:: TASK REQUIREMENTS ::
Every entry needs to be written out again exactly.

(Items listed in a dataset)
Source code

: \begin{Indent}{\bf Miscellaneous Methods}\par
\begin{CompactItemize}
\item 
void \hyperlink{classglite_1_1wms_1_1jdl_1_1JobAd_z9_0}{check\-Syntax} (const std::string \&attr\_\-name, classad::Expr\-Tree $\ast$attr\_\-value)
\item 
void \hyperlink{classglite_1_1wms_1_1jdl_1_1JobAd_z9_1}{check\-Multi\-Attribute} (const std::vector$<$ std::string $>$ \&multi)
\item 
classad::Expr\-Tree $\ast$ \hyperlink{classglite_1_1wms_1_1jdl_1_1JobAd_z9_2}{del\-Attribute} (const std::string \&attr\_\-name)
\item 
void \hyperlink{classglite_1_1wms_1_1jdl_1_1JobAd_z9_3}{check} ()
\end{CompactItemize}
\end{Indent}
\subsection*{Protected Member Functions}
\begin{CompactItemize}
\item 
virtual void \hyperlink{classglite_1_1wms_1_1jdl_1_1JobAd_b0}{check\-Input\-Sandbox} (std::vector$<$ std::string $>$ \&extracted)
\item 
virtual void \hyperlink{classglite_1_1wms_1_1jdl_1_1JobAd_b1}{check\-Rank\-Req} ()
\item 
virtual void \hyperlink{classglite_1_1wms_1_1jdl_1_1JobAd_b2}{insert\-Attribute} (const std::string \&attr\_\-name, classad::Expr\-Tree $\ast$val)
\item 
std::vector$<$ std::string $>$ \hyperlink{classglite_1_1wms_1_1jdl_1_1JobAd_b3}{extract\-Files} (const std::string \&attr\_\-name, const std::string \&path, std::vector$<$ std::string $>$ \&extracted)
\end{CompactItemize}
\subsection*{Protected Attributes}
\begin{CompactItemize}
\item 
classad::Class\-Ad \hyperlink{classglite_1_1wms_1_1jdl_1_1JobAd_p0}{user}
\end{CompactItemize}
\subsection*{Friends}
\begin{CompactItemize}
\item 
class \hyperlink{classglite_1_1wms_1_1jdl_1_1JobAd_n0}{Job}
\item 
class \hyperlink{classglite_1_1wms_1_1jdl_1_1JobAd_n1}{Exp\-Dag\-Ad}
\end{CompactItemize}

:: ANSWER FOR THIS EXERCISE ::
Source code

: \begin{Indent}{\bf Miscellaneous Methods}\par
\begin{CompactItemize}
\item 
void \hyperlink{classglite_1_1wms_1_1jdl_1_1JobAd_z9_0}{check\-Syntax} (const std::string \&attr\_\-name, classad::Expr\-Tree $\ast$attr\_\-value)
\item 
void \hyperlink{classglite_1_1wms_1_1jdl_1_1JobAd_z9_1}{check\-Multi\-Attribute} (const std::vector$<$ std::string $>$ \&multi)
\item 
classad::Expr\-Tree $\ast$ \hyperlink{classglite_1_1wms_1_1jdl_1_1JobAd_z9_2}{del\-Attribute} (const std::string \&attr\_\-name)
\item 
void \hyperlink{classglite_1_1wms_1_1jdl_1_1JobAd_z9_3}{check} ()
\end{CompactItemize}
\end{Indent}
\subsection*{Protected Member Functions}
\begin{CompactItemize}
\item 
virtual void \hyperlink{classglite_1_1wms_1_1jdl_1_1JobAd_b0}{check\-Input\-Sandbox} (std::vector$<$ std::string $>$ \&extracted)
\item 
virtual void \hyperlink{classglite_1_1wms_1_1jdl_1_1JobAd_b1}{check\-Rank\-Req} ()
\item 
virtual void \hyperlink{classglite_1_1wms_1_1jdl_1_1JobAd_b2}{insert\-Attribute} (const std::string \&attr\_\-name, classad::Expr\-Tree $\ast$val)
\item 
std::vector$<$ std::string $>$ \hyperlink{classglite_1_1wms_1_1jdl_1_1JobAd_b3}{extract\-Files} (const std::string \&attr\_\-name, const std::string \&path, std::vector$<$ std::string $>$ \&extracted)
\end{CompactItemize}
\subsection*{Protected Attributes}
\begin{CompactItemize}
\item 
classad::Class\-Ad \hyperlink{classglite_1_1wms_1_1jdl_1_1JobAd_p0}{user}
\end{CompactItemize}
\subsection*{Friends}
\begin{CompactItemize}
\item 
class \hyperlink{classglite_1_1wms_1_1jdl_1_1JobAd_n0}{Job}
\item 
class \hyperlink{classglite_1_1wms_1_1jdl_1_1JobAd_n1}{Exp\-Dag\-Ad}
\end{CompactItemize}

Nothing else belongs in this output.